Home Artikel Pembaruan Ala Syahrur

Pembaruan Ala Syahrur

862
0

Tajdid bukan asal membuat yang baru. Tajdid bukan merusak pemikiran dan metodologi ijtihad yang shahih. ”Pembaruan” yang asal baru, bisa berujung pada bid’ah, membuat perkara baru yang bathil dalam Islam. Salah seorang pegiat pembaruan yang sangat kontroversial, misalnya, adalah pembaruan ala Muhammad Syahrūr, asal Syria. Ia melakukan pembacaan Al-Qur’an dengan menggunakan metode linguistik-historis-ilmiah (al-manhaj al-lughawī al-tārikhī al-‘ilmī) dengan menggunakan linguistika modern dengan tetap bersandar pada syair-syair jahiliyyah. (Syahrūr: 1990).

Pendekatan linguistiknya menuai kritik karena di banyak tempat ia melakukan kesalahan. Sebagai contoh, Syahrūr menyatakan bahwa Al-Qur’ān berasal dari kata istiqrā’ (eksplorasi). Syahrūr jelas keliru. Tidak mungkin kata “tsulātsī mujarrad” (qara’a-qur’ān) diambil dari tsulātsī mazīd (istiqrā’).  (Mahir al-Munajjid: 1994). Oleh karena itu, Yusuf al-Shaidawi misalnya, ia mengarang buku baidhat al-Dīk (telur ayam jantan),  sebagai analogi bahwa Syahrūr tidak pernah benar dalam menjelaskan asal-usul bahasa, kecuali dalam satu kasus, yakni al-Kitāb berasal dari kataba. (al-Shaidawi: tt)

Dengan metode linguistik-historis-ilmiahnya tersebut, Syahrūr melakukan beberapa langkah yang berakhir dengan dekonstruksi hukum Islam. Pertama, menafikan al-Sunnah sebagai wahyu kedua. Ia menganggap sunnah rasul SAW. sebagai pemahaman awal terhadap Al-Qur’ān. (Syahrur: 2000).

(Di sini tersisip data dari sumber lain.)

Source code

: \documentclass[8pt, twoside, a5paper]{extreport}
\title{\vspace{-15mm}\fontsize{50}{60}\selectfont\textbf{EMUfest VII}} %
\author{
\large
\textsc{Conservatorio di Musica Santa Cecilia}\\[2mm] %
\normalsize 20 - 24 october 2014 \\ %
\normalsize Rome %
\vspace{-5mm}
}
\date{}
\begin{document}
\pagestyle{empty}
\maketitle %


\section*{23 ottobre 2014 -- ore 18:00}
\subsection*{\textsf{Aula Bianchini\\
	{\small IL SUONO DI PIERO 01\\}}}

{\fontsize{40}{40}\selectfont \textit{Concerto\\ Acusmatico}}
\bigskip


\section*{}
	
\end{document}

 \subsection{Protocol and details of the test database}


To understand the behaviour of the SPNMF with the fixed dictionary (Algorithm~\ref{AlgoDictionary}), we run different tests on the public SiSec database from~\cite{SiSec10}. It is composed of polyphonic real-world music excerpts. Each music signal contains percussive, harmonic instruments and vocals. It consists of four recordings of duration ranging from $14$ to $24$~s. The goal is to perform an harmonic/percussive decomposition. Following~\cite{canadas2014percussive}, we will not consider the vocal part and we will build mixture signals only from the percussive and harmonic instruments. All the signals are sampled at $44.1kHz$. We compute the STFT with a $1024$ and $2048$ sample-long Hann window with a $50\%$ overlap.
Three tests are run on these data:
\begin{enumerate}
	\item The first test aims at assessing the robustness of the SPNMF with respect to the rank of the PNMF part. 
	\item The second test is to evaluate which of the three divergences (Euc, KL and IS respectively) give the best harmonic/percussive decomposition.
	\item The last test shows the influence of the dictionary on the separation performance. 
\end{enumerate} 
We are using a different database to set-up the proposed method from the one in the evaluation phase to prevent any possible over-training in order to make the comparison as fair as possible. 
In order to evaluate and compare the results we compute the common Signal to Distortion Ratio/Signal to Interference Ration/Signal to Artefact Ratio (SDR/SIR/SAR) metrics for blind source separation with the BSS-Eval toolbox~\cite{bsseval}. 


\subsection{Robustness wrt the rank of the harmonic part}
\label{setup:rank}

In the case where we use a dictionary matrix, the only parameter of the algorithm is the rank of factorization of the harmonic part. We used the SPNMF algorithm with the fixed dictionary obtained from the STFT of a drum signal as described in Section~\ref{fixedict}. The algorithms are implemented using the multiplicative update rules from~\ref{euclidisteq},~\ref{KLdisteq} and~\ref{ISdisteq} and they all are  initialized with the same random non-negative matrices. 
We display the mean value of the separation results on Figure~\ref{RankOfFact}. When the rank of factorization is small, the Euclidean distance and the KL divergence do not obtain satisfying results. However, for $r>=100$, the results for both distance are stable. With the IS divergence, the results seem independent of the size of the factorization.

Oleh karenanya, keputusan hukum akan senantiasa berubah sesuai dengan perubahan ruang dan waktu. Dalam hal ini, Syahrūr melanggar iman kepada rasul Allah dan syahādah ”Muhammad Rasūlullāh”.

Kedua, keyakinannya kepada anti sinonimitas istilah dalam al-Qur’an. Misalnya ia membedakan al-hanafiyyah yang diartikannya gerak berubah dan al-istiqāmah (lurus tetap). Menurutnya, al-hanafiyyah berlaku untuk ayat-ayat hukum. Dengan kata lain hukum akan selalu berubah. Padahal kata hanīf di dalam Al-Qur’an (misalnya QS. [2]: 135) ataupun di dalam kamus (Tājul Urūs, Lisān ’Arab, al-Muhīth, Maqāyis al-Lughah) menunjukan arti tetap, lurus, dan istiqamah.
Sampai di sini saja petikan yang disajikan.